When Leslea Newman’s “Heather Has Two Mommies” (Candlewick, ages 4-7) was published 25 years ago, it was the first book I saw with same-sex parents, and that pleased me. New illustrations by Laura Cornell give it a more playful appearance, but the text is still heavy-handed.
This is typical of the evolution of many issue-driven children’s books. The first ones are didactic, but gradually titles improve in scope and tone. Take Miriam Schiffer’s new book, “Stella Brings the Family” (Chronicle, ages 4-7), for example. In Newman’s book, a teacher tells Heather that “the most important thing about a family is that all the people in it love one another.” Schiffer lets readers infer this truth by experiencing it through Stella’s perspective.

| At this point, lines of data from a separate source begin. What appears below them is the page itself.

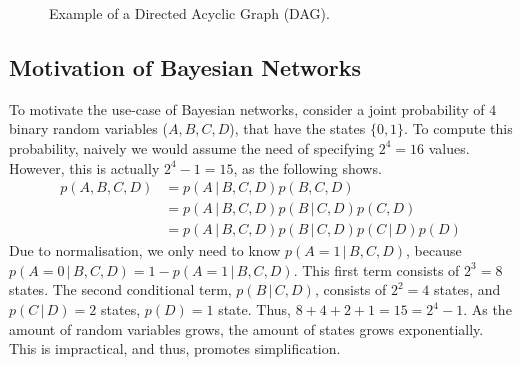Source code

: \documentclass{article}
\begin{document}
\begin{figure}[H]
    \begin{center}
    \end{center}
    \caption{Example of a Directed Acyclic Graph (DAG).}
    \label{fig:DAG_example}
\end{figure}


\subsection{Motivation of Bayesian Networks}
To motivate the use-case of Bayesian networks, consider a joint probability of $4$ binary random variables ($A, B, C, D$), that have the states $\{0, 1\}$. To compute this probability, naively we would assume the need of specifying $2^4 = 16$ values. However, this is actually $2^4 - 1 = 15$, as the following shows. 
\begin{align*}
    p(A, B, C, D) &= p(A \,|\, B, C, D)p(B, C, D)\\
    &= p(A \,|\, B, C, D)p(B \,|\, C, D)p(C, D)\\
    &= p(A \,|\, B, C, D)p(B \,|\, C, D)p(C\,|\, D) p(D)
\end{align*}
Due to normalisation, we only need to know $p(A = 1\,|\, B, C, D)$, because $p(A = 0\,|\, B, C, D) = 1 - p(A = 1\,|\, B, C, D)$. This first term consists of $2^3 = 8$ states. The second conditional term, $p(B \,|\, C, D)$, consists of $2^2 = 4$ states, and $p(C\,|\,D) = 2$ states, $p(D) = 1$ state. Thus, $8+4+2+1 = 15 = 2^4 - 1$. As the amount of random variables grows, the amount of states grows exponentially. This is impractical, and thus, promotes simplification.
\end{document}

Stella’s teacher announces a Mother’s Day celebration, and this sends Stella into a tailspin because she will “be the only one without a mother.” Her young friends are compassionate and curious. When Leon asks who packs her lunch, Stella replies that Daddy knows perfectly what she needs. And when she’s questioned about who reads her bedtime stories, she replies that both Papa and Daddy fill that role.
Her classmates’ questions are as irrelevant to Stella as the gender of her parents. She’s just worried that she has no “special guest.” A classmate suggests she invite both her fathers and the slew of relatives who offer kisses when she’s hurt. Stella’s parents agree, and she works harder than any other student on her many invitations. All turns out well, and Stella knows just whom to invite for the Father’s Day celebration. The book offers no opinion, implicit or direct, on her two fathers and stays firmly in Stella’s literal view of the situation.
Several other new books have light-hearted approaches. Karen Beaumont’s “Wild About Us!” (Houghton Mifflin, ages 3-5) is the rollicking, rhyming first person narrative of a wart hog who may have tusks and warts, but says, in “my own special way I’m as cute as can be.” His zoo friends feel the same. Crocodile’s proud of his toothy grin, Rhino feels fine in her wrinkly skin and a host of Janet Stevenson’s whimsically illustrated zoo animals have similar self-satisfied outlooks.
Also rhyming and upbeat is Helen Ward’s “Spots in a Box” (Templar, Candlewick, ages 3-5). The guinea fowl lacks the spots his friends have, so he sends for some. But they arrive too large, too “sneezy” and small, then “no spots at all” (the illustration shows him sporting holes). Finally, spots arrive that “put a smile on his beak” and by book’s end he wears enviably sparkly dots.
In Michelle Knudsen’s “Marilyn’s Monster” (Candlewick, ages 5-8), the heroine whispers “into the scary dark.” She doesn’t fear monsters, but wants one. Monsters are “the latest thing” and you have to wait for your monster to find you. The whimsical illustrations and text make monsters desirable, not frightening.